PAUL DAVENPORT
PHOENIX (AP) — Arizona's state university system says it would cost millions of dollars to ban guns from university buildings under a bill pending in the Legislature.
The three-university system currently prohibits guns from buildings and campus grounds, but the bill would allow the ban to remain only if universities post signs and provide lockboxes for weapons at building entrances. Otherwise, people with concealed weapon permits could legally take concealed weapons inside.
A priority of gun-rights backers, the campus guns bill is a revised version of one passed by the Legislature but vetoed by Gov. Jan Brewer last year.
Supporters of the bill say people are defenseless against armed criminals, while opponents say allowing guns on campuses could lead to tragic mistakes.
University officials oppose the bill, and estimates released Wednesday by the Board of Regents say it would cost $13.3 million in initial costs and $3.1 million annually to keep gun bans in place.
Most of the initial costs would pay to modify 732 buildings and other sites to provide places for lockboxes. Other costs would include buying the lockboxes and signs to prohibit guns.
The ongoing costs would be mostly salary and benefits for dozens of additional police officers and police aides at the University of Arizona, Northern Arizona University and Arizona State University, which has four campuses.
The bill's sponsor, Lake Havasu City Republican Ron Gould, said the universities' cost estimates are inflated and based on a faulty supposition that the bans need to stay in place. "They're assuming that they're going to post all the buildings, and if they don't post all the buildings, they don't incur the costs."
Gould noted that the bill does not require posting of armed officers to enforce gun bans, but Arizona State University Police Chief John Pickens said his department would need to add officers and aides to handle "unintended consequences."
Those would include responding to thefts of firearms and anticipated calls from people who see weapons despite the requirement that they must be concealed.
Gould's bill has idled in the Senate since being endorsed by a committee on Feb. 6, but he said it remains alive and that a National Rifle Association lobbyist is expected to encourage lawmakers to support it.
Also Wednesday, the Senate gave preliminary approval to one of two related bills that would generally allow a person to carry a gun into a non-school public building unless a ban is backed up by armed security controlling all the entrances. The other bill is pending in the House.
Debate on the Senate bill given preliminary approval touched on an Ohio school shooting this week and a Tucson shooting rampage last year.
Sen.
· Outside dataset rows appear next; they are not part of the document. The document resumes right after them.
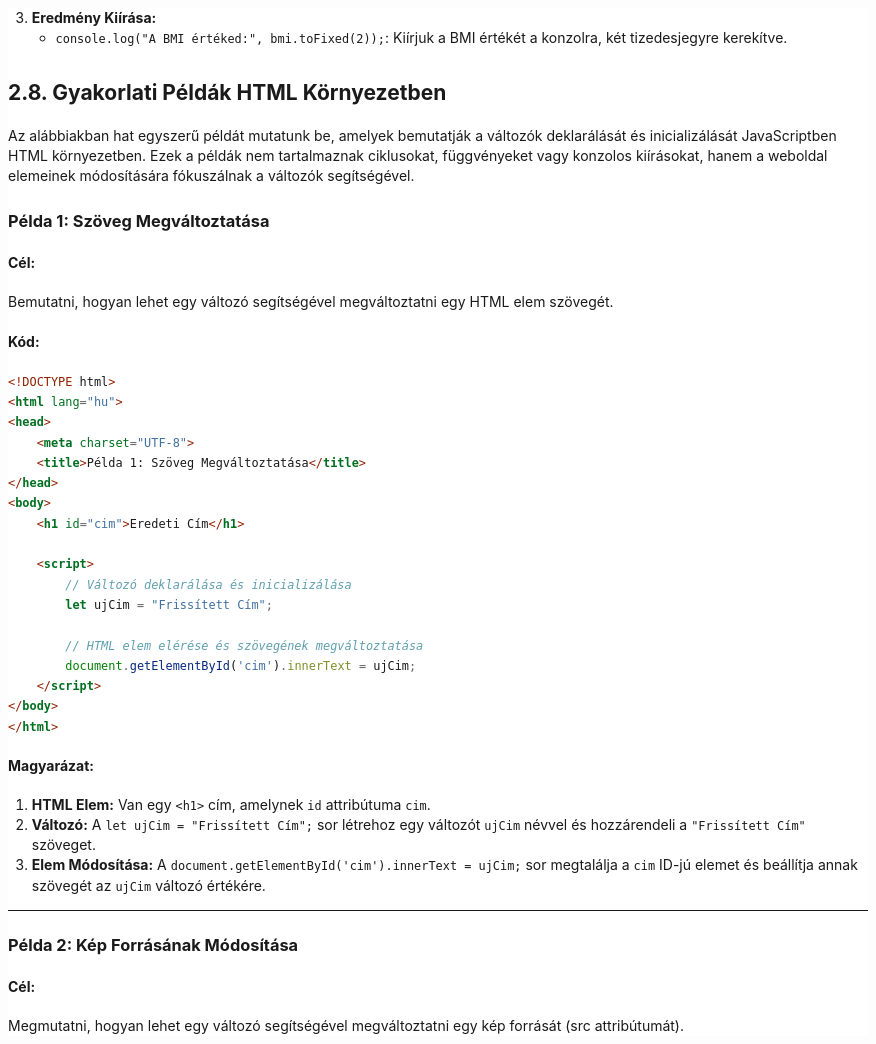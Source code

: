 3. **Eredmény Kiírása:**
   - `console.log("A BMI értéked:", bmi.toFixed(2));`: Kiírjuk a BMI értékét a konzolra, két tizedesjegyre kerekítve.

## 2.8. Gyakorlati Példák HTML Környezetben

Az alábbiakban hat egyszerű példát mutatunk be, amelyek bemutatják a változók deklarálását és inicializálását JavaScriptben HTML környezetben. Ezek a példák nem tartalmaznak ciklusokat, függvényeket vagy konzolos kiírásokat, hanem a weboldal elemeinek módosítására fókuszálnak a változók segítségével.

### Példa 1: Szöveg Megváltoztatása

#### Cél:
Bemutatni, hogyan lehet egy változó segítségével megváltoztatni egy HTML elem szövegét.

#### Kód:

```html
<!DOCTYPE html>
<html lang="hu">
<head>
    <meta charset="UTF-8">
    <title>Példa 1: Szöveg Megváltoztatása</title>
</head>
<body>
    <h1 id="cim">Eredeti Cím</h1>

    <script>
        // Változó deklarálása és inicializálása
        let ujCim = "Frissített Cím";

        // HTML elem elérése és szövegének megváltoztatása
        document.getElementById('cim').innerText = ujCim;
    </script>
</body>
</html>
```

#### Magyarázat:
1. **HTML Elem:** Van egy `<h1>` cím, amelynek `id` attribútuma `cim`.
2. **Változó:** A `let ujCim = "Frissített Cím";` sor létrehoz egy változót `ujCim` névvel és hozzárendeli a `"Frissített Cím"` szöveget.
3. **Elem Módosítása:** A `document.getElementById('cim').innerText = ujCim;` sor megtalálja a `cim` ID-jú elemet és beállítja annak szövegét az `ujCim` változó értékére.

---

### Példa 2: Kép Forrásának Módosítása

#### Cél:
Megmutatni, hogyan lehet egy változó segítségével megváltoztatni egy kép forrását (src attribútumát).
Steve Gallardo, D-Phoenix, cited the Ohio shooting while saying that allowing guns in public facilities "scares people, and it puts people at alert."
Gould, who supported the bill debated Wednesday, argued that criminals ignore gun bans. "The best thing you can do is match force with equal force, but we disarm our people ... and you create a gun-free zone."
Gallardo also said the focus should be on keeping guns out of the hands of people like Jared Loughner, the man accused in the January 2010 shooting that left six people dead.
Gould responded, saying Loughner was mentally disturbed and the problem was that college officials and others who previously came in contact with him "never followed through, and he was not adjudicated as mentally defective."
Loughner has pleaded not guilty to charges stemming from the shooting that killed six people and left 13 wounded, including former U.S. Rep. Gabrielle Giffords.
Loughner has been diagnosed with schizophrenia and is undergoing treatment at a Missouri prison facility in a bid to make him mentally fit to stand trial.